The fire marshal's office does not review or enact building or fire code. But Ostroskey said his office is reviewing existing code with the state Board of Building Regulations and Standards, which oversees the Massachusetts building code, and the Board of Fire Prevention Regulations, which oversees the fire code.
"I think we have to take a look at the fires, the causes of these fires, and the significance of them with respect to the codes and how they work," he said.
Those buildings were not completed and inspected at the time of the fires. In Dorchester, the walls were up, but the sprinklers were off. In Waltham, parts of the complex were still open and without sprinkler systems.
The cause of the Weymouth fire is still under investigation, but the building was in various stages of completion.
None of the buildings were occupied at the times of the fires. No one was injured in Weymouth, and firefighters suffered minor injuries in Waltham and Dorchester.
Boston Fire Commissioner Joseph E. Finn and Inspectional Services Commissioner William Christopher in July announced that they would review the city’s regulations.
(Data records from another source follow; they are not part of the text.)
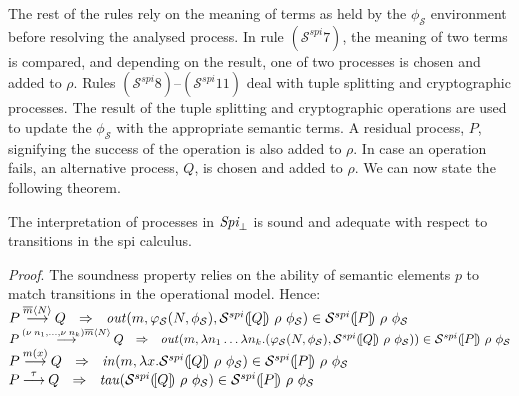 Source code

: \documentclass[10pt,a4paper,final,oneside,fleqn]{book}
\newcommand*{\todefout}{\mathbin{\mathop{\longrightarrow}\limits^{\overline{m}\langle N\rangle}}}
\newcommand*{\todefbout}{\mathbin{\mathop{\longrightarrow}\limits^{(\nu~\!n_1,\ldots,\nu~\!n_k)\overline{m}\langle N\rangle}}}
\newcommand*{\todefin}{\mathbin{\mathop{\longrightarrow}\limits^{m(x)}}}
\newcommand*{\todeftau}{\mathbin{\mathop{\longrightarrow}\limits^{\tau}}}
\begin{document}
The rest of the rules rely on the meaning of terms as held by the $\phi_\mathcal{S}$ environment before resolving the analysed process.  In rule $(\mathcal{S}^{spi}7)$, the meaning of two terms is compared, and depending on the result, one of two processes is chosen and added to $\rho$.  Rules $(\mathcal{S}^{spi}8)$--$(\mathcal{S}^{spi}11)$ deal with tuple splitting and cryptographic processes. The result of the tuple splitting and cryptographic operations are used to update the $\phi_\mathcal{S}$ with the appropriate semantic terms.  A residual process, $P$, signifying the success of the operation is also added to $\rho$.  In case an operation fails, an alternative process, $Q$, is chosen and added to $\rho$.  We can now state the following theorem.
\begin{theor} $ $\\
The interpretation of processes in $\mbox{{\itshape Spi}}_\bot$ is sound and adequate with respect to transitions in the spi calculus.
\end{theor}
{\itshape Proof\/}.  The soundness property relies on the ability of semantic elements $p$ to match transitions in the operational model.  Hence:\\
\noindent
$P\todefout Q~~\Rightarrow~~\mbox{{\itshape out\/}}(m,\varphi_\mathcal{S}(N,\phi_\mathcal{S}),\mathcal{S}^{spi}(\![Q]\!)~\rho~\phi_\mathcal{S})\in\mathcal{S}^{spi}(\![P]\!)~\rho~\phi_\mathcal{S}$\\
$P\todefbout Q~~\Rightarrow~~\mbox{{\itshape out\/}}(m,\lambda n_1\ldots\lambda n_k.(\varphi_\mathcal{S}(N,\phi_\mathcal{S}),\mathcal{S}^{spi}(\![Q]\!)~\rho~\phi_\mathcal{S}))\in\mathcal{S}^{spi}(\![P]\!)~\rho~\phi_\mathcal{S}$\\
$P\todefin Q~~\Rightarrow~~\mbox{{\itshape in\/}}(m,\lambda x.\mathcal{S}^{spi}(\![Q]\!)~\rho~\phi_\mathcal{S})\in\mathcal{S}^{spi}(\![P]\!)~\rho~\phi_\mathcal{S}$\\
$P\todeftau Q~~\Rightarrow~~\mbox{{\itshape tau\/}}(\mathcal{S}^{spi}(\![Q]\!)~\rho~\phi_\mathcal{S})\in\mathcal{S}^{spi}(\![P]\!)~\rho~\phi_\mathcal{S}$\vspace{5mm}
\end{document}
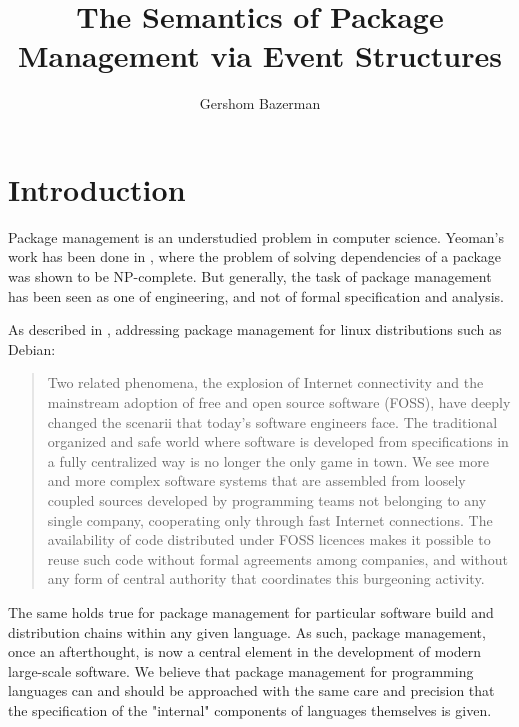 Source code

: \documentclass[hoptionsi,review,screen,format=sigconf]{acmart}
\title{The Semantics of Package Management via Event Structures}
\author{Gershom Bazerman}
\affiliation{%
   \institution{Awake Security}}
\theoremstyle{definition}
\begin{document}
\maketitle

\section{Introduction}
Package management is an understudied problem in computer science. Yeoman's work has been done in \cite{di2006edos, abate2012dependency}, where the problem of solving dependencies of a package was shown to be NP-complete. But generally, the task of package management has been seen as one of engineering, and not of formal specification and analysis. 

As described in \cite{abate2012dependency}, addressing package management for linux distributions such as Debian:
\begin{quotation}
Two related phenomena, the explosion of Internet connectivity and the mainstream adoption of free and open source software (FOSS), have deeply changed the scenarii that today’s software engineers face. The traditional organized and safe world where software is developed from specifications in a fully centralized way is no longer the only game in town. We see more and more complex software systems that are assembled from loosely coupled sources developed by programming teams not belonging to any single company, cooperating only through fast Internet connections. The availability of code distributed under FOSS licences makes it possible to reuse such code without formal agreements among companies, and without any form of central authority that coordinates this burgeoning activity.
\end{quotation}

The same holds true for package management for particular software build and distribution chains within any given language. As such, package management, once an afterthought, is now a central element in the development of modern large-scale software. We believe that package management for programming languages can and should be approached with the same care and precision that the specification of the "internal" components of languages themselves is given.
\end{document}
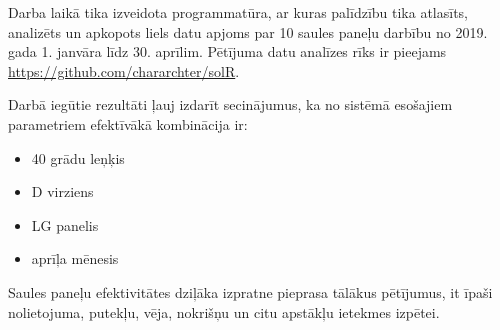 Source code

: Darba laikā tika izveidota programmatūra, ar kuras palīdzību tika atlasīts, analizēts un apkopots liels datu apjoms par 10 saules paneļu darbību no 2019. gada 1. janvāra līdz 30. aprīlim. Pētījuma datu analīzes rīks ir pieejams \url{https://github.com/chararchter/solR}.

Darbā iegūtie rezultāti ļauj izdarīt secinājumus, ka no sistēmā esošajiem parametriem efektīvākā kombinācija ir:
\begin{itemize}
	\item 40 grādu leņķis
	\item D virziens
	\item LG panelis
	\item aprīļa mēnesis
\end{itemize}


Saules paneļu efektivitātes dziļāka izpratne pieprasa tālākus pētījumus, it īpaši nolietojuma, putekļu, vēja, nokrišņu un citu apstākļu ietekmes izpētei.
"During construction, when the building is the most vulnerable, is where Joe and our teams are going to look together for things we can improve so this situation doesn't repeat itself," Christopher said then.
The NBC Boston Investigators began digging into wood frame construction after the June Dorchester fire.
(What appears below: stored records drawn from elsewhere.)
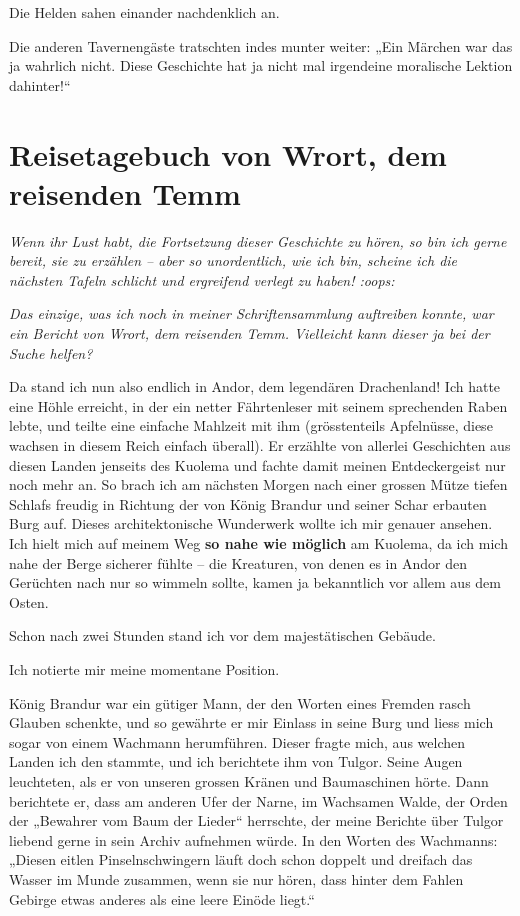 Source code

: Die Helden sahen einander nachdenklich an.

Die anderen Tavernengäste tratschten indes munter weiter: „Ein Märchen war das ja wahrlich nicht. Diese Geschichte hat ja nicht mal irgendeine moralische Lektion dahinter!“


\newpage
\section{Reisetagebuch von Wrort, dem reisenden Temm}


\textit{Wenn ihr Lust habt, die Fortsetzung dieser Geschichte zu hören, so bin ich gerne bereit, sie zu erzählen – aber so unordentlich, wie ich bin, scheine ich die nächsten Tafeln schlicht und ergreifend verlegt zu haben! :oops:}

\textit{Das einzige, was ich noch in meiner Schriftensammlung auftreiben konnte, war ein Bericht von Wrort, dem reisenden Temm. Vielleicht kann dieser ja bei der Suche helfen?}



\trennzeichen



Da stand ich nun also endlich in Andor, dem legendären Drachenland! Ich hatte eine Höhle erreicht, in der ein netter Fährtenleser mit seinem sprechenden Raben lebte, und teilte eine einfache Mahlzeit mit ihm (grösstenteils Apfelnüsse, diese wachsen in diesem Reich einfach überall). Er erzählte von allerlei Geschichten aus diesen Landen jenseits des Kuolema und fachte damit meinen Entdeckergeist nur noch mehr an. So brach ich am nächsten Morgen nach einer grossen Mütze tiefen Schlafs freudig in Richtung der von König Brandur und seiner Schar erbauten Burg auf. Dieses architektonische Wunderwerk wollte ich mir genauer ansehen. Ich hielt mich auf meinem Weg \textbf{so nahe wie möglich} am Kuolema, da ich mich nahe der Berge sicherer fühlte – die Kreaturen, von denen es in Andor den Gerüchten nach nur so wimmeln sollte, kamen ja bekanntlich vor allem aus dem Osten.

Schon nach zwei Stunden stand ich vor dem majestätischen Gebäude.

Ich notierte mir meine momentane Position.



\trennzeichen



König Brandur war ein gütiger Mann, der den Worten eines Fremden rasch Glauben schenkte, und so gewährte er mir Einlass in seine Burg und liess mich sogar von einem Wachmann herumführen. Dieser fragte mich, aus welchen Landen ich den stammte, und ich berichtete ihm von Tulgor. Seine Augen leuchteten, als er von unseren grossen Kränen und Baumaschinen hörte. Dann berichtete er, dass am anderen Ufer der Narne, im Wachsamen Walde, der Orden der „Bewahrer vom Baum der Lieder“ herrschte, der meine Berichte über Tulgor liebend gerne in sein Archiv aufnehmen würde. In den Worten des Wachmanns: „Diesen eitlen Pinselnschwingern läuft doch schon doppelt und dreifach das Wasser im Munde zusammen, wenn sie nur hören, dass hinter dem Fahlen Gebirge etwas anderes als eine leere Einöde liegt.“

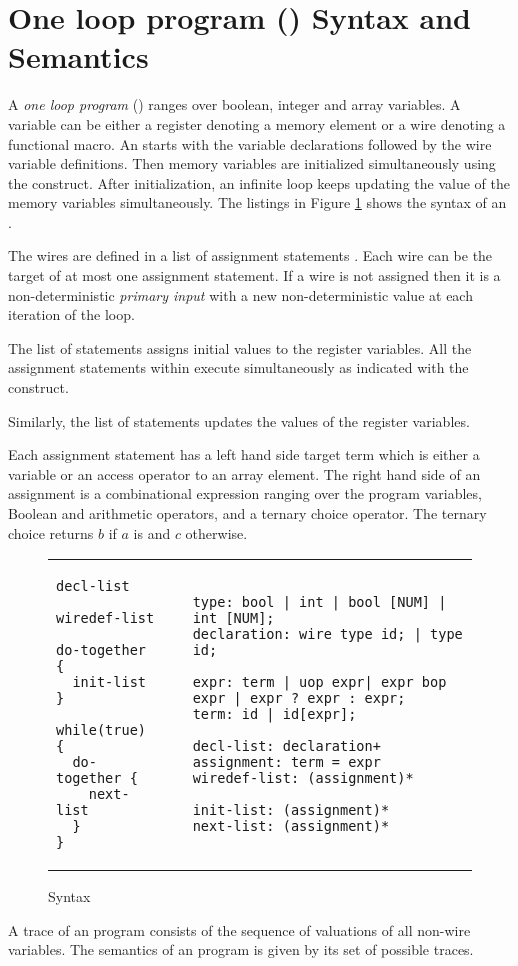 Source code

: \section{One loop program (\caig) Syntax and Semantics}
\label{sec:this}
A {\em one loop program} (\caig) ranges over boolean, 
integer and array variables. 
A variable can be either a register denoting a memory element or a wire denoting a functional macro.
An \caig starts with the variable declarations followed by the wire variable definitions. 
Then memory variables are initialized simultaneously using the  construct. 
After initialization, an infinite loop keeps updating the value of the memory variables simultaneously. The listings in Figure \ref{fig:gr} shows the syntax of an \caig. 

The wires are defined in a list of assignment statements . 
Each wire can be the target of at most one assignment statement. 
If a wire is not assigned then it is a non-deterministic {\em primary input}
with a new non-deterministic value at each iteration of the loop. 

The list of statements  assigns initial values to 
the register variables. All the assignment statements within  execute
simultaneously as indicated with the  construct.

Similarly, the  list of statements updates the values 
of the register variables. 

Each assignment statement has a left hand side target term 
which is either a variable or an access operator to an 
array element. 
The right hand side of an assignment is a combinational expression ranging over the program variables,  Boolean and arithmetic operators, and a ternary choice 
operator. The ternary choice  returns $b$ if $a$ 
is \true and $c$ otherwise. 

\begin{figure}
\begin{tabular}{p{3cm}p{0.5cm}p{12cm}}
\begin{lstlisting}
decl-list

wiredef-list

do-together {
  init-list 
}

while(true) {
  do-together {
    next-list
  } 
}
\end{lstlisting}
&
&
\begin{lstlisting}
type: bool | int | bool [NUM] | int [NUM]; 
declaration: wire type id; | type id;

expr: term | uop expr| expr bop expr | expr ? expr : expr;
term: id | id[expr]; 

decl-list: declaration+
assignment: term = expr
wiredef-list: (assignment)*

init-list: (assignment)* 
next-list: (assignment)* 
\end{lstlisting}
\end{tabular}
\caption{\caig Syntax}
\label{fig:gr}
\end{figure}


\begin{definition}
A trace of an \caig program consists of the sequence of valuations of all non-wire variables. The semantics of an \caig program is given by its set of possible traces.  
\end{definition}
Many wood frame buildings, including the one in Dorchester, use lightweight engineered wood, which is comprised of pressed wood chips to form either a solid beam or an I-beam. Those materials are used in floor and ceiling systems to allow for larger rooms and higher ceilings.
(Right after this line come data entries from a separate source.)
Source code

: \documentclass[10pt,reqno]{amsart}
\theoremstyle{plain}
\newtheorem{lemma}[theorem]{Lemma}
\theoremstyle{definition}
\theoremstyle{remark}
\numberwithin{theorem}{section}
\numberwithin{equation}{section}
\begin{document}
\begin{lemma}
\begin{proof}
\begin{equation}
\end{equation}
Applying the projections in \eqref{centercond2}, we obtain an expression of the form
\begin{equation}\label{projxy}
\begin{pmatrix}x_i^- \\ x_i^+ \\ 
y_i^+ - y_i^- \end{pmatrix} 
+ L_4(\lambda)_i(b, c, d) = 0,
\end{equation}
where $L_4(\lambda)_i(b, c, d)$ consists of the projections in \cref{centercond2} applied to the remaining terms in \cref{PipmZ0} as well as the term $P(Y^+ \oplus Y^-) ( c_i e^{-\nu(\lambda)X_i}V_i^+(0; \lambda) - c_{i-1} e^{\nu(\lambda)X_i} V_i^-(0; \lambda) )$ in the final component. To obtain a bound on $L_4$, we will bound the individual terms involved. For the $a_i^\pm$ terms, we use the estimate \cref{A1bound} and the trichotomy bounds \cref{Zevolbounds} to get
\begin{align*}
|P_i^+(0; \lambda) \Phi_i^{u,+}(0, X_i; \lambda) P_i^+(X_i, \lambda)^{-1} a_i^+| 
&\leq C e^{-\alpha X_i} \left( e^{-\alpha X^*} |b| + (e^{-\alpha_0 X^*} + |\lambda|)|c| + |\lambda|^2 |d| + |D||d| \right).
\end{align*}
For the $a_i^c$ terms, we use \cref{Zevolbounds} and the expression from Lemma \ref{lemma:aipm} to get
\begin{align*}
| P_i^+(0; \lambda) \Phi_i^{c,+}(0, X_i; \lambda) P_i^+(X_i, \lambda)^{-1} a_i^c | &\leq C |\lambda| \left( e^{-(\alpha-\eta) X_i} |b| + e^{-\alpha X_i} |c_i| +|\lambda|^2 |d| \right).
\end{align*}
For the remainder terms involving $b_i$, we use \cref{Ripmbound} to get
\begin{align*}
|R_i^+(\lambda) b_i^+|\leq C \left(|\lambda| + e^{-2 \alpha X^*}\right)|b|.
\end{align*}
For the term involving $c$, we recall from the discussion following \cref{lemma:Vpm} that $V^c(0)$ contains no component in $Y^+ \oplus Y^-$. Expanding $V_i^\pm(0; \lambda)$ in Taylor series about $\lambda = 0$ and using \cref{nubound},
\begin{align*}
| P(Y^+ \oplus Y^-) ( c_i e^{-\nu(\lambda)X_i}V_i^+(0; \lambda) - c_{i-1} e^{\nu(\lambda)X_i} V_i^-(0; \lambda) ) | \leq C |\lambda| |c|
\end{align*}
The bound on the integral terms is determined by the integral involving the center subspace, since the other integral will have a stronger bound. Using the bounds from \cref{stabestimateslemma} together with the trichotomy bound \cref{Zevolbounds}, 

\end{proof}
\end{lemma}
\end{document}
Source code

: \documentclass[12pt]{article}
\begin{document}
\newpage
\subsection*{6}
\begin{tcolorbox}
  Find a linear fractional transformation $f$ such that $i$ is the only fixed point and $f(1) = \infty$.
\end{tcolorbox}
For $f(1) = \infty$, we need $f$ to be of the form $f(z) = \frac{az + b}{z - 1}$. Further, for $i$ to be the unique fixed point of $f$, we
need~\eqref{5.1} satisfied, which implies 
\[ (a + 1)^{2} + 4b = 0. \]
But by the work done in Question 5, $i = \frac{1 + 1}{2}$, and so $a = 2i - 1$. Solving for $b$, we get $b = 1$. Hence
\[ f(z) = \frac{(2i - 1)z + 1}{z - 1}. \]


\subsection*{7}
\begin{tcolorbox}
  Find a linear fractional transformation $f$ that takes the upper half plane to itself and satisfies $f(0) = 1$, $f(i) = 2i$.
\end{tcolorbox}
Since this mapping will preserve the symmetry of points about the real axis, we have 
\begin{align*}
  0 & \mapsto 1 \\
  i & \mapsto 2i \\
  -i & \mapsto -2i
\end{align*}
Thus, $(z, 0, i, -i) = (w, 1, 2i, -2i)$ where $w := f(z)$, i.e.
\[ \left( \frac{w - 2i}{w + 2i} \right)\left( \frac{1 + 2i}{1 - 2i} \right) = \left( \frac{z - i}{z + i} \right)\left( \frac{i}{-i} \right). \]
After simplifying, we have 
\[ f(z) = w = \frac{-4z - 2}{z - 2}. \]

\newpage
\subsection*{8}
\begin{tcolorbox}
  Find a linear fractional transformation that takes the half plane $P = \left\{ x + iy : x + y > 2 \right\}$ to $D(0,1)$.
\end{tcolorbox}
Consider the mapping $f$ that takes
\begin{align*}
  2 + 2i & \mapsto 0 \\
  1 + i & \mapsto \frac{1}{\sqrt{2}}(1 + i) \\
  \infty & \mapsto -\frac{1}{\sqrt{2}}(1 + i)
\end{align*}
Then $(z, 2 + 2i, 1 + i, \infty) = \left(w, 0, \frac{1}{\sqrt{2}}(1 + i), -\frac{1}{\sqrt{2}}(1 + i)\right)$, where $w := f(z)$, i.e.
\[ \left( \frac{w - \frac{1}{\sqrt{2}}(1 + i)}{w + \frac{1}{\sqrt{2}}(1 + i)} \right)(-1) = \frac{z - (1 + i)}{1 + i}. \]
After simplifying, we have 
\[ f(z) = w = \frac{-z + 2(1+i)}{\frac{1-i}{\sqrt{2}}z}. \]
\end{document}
Finn said that while the Ashmont building still smoldered behind him in June, the I-beams in the ceiling of the building began to fail shortly after his crews arrived. He immediately called them off the roof as machinery and equipment began to fall through.
"Lightweight construction has some hazards to firefighters," Ostroskey said Thursday. "Certainly they're sound practice prior to introducing a fire to the building, but those components will change the way the tactics and strategies the fire departments use."
According to studies and fire and construction experts, the I-beams in particular can fail quickly if the pressed wood chips in the middle burn, meaning people and objects can fall through floors.
But officials and experts emphasized that once the drywall is up, and smoke detectors and sprinkler systems are operational, the risks associated with those materials, and wood materials in general, drop significantly.
"Once these buildings are constructed and are in operation, they are fully closed and have working systems, they are safe buildings to occupy," Ostroskey said.
A revision to the International Building Code, which Massachusetts and most states base their codes on, allowed for larger and taller wood-frame construction. Builders like it because it is quicker and easier to work with, and cheaper than concrete and steel.
Officials determined the Dorchester fire started because an exhaust pipe from a generator in the basement was just inches from combustible materials in the wall near the ceiling. The building code requires such exhaust pipes to be at least 12 inches on all sides from combustible materials.
That building was finished, but the sprinkler system was turned off. It was due for a final inspection, when the sprinklers would have been pressurized and tested, the day after the fire.
The Waltham fire, which started early on a Sunday morning, was ruled arson. The fire marshal's office is still looking for the public's help to solve that crime. Anyone with information should call the state’s arson hotline at 800-682-9229.
The state is offering a reward of up to $5,000 for information that helps to solve the crime of arson. And the contractor, Callahan Construction, is offering up to $100,000 for information that leads to the arrest and conviction of those responsible.